- [Problem to work on]: The response should contain every entry, reproduced exactly.

═════ Material for this task

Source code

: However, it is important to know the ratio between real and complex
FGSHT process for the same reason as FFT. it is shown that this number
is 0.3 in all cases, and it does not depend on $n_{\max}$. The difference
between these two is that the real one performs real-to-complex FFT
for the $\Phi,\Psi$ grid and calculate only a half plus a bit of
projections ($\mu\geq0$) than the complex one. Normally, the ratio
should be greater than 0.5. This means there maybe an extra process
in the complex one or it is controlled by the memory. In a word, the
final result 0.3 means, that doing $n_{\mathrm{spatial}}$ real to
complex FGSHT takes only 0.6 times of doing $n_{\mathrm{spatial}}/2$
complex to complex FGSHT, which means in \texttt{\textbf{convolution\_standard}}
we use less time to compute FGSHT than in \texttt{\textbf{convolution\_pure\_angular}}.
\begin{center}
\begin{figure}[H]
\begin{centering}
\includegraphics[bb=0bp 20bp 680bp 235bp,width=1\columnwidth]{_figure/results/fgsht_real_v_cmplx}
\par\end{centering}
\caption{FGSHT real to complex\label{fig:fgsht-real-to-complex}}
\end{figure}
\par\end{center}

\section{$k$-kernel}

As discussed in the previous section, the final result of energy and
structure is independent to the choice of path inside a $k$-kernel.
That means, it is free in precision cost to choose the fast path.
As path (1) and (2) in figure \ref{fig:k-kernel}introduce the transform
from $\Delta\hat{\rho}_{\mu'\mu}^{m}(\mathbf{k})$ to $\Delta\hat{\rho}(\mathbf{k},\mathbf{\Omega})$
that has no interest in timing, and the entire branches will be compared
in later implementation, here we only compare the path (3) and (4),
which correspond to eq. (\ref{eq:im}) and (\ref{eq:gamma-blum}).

══════════

- [Written solution]:
Source code

: However, it is important to know the ratio between real and complex
FGSHT process for the same reason as FFT. it is shown that this number
is 0.3 in all cases, and it does not depend on $n_{\max}$. The difference
between these two is that the real one performs real-to-complex FFT
for the $\Phi,\Psi$ grid and calculate only a half plus a bit of
projections ($\mu\geq0$) than the complex one. Normally, the ratio
should be greater than 0.5. This means there maybe an extra process
in the complex one or it is controlled by the memory. In a word, the
final result 0.3 means, that doing $n_{\mathrm{spatial}}$ real to
complex FGSHT takes only 0.6 times of doing $n_{\mathrm{spatial}}/2$
complex to complex FGSHT, which means in \texttt{\textbf{convolution\_standard}}
we use less time to compute FGSHT than in \texttt{\textbf{convolution\_pure\_angular}}.
\begin{center}
\begin{figure}[H]
\begin{centering}
\includegraphics[bb=0bp 20bp 680bp 235bp,width=1\columnwidth]{_figure/results/fgsht_real_v_cmplx}
\par\end{centering}
\caption{FGSHT real to complex\label{fig:fgsht-real-to-complex}}
\end{figure}
\par\end{center}

\section{$k$-kernel}

As discussed in the previous section, the final result of energy and
structure is independent to the choice of path inside a $k$-kernel.
That means, it is free in precision cost to choose the fast path.
As path (1) and (2) in figure \ref{fig:k-kernel}introduce the transform
from $\Delta\hat{\rho}_{\mu'\mu}^{m}(\mathbf{k})$ to $\Delta\hat{\rho}(\mathbf{k},\mathbf{\Omega})$
that has no interest in timing, and the entire branches will be compared
in later implementation, here we only compare the path (3) and (4),
which correspond to eq. (\ref{eq:im}) and (\ref{eq:gamma-blum}).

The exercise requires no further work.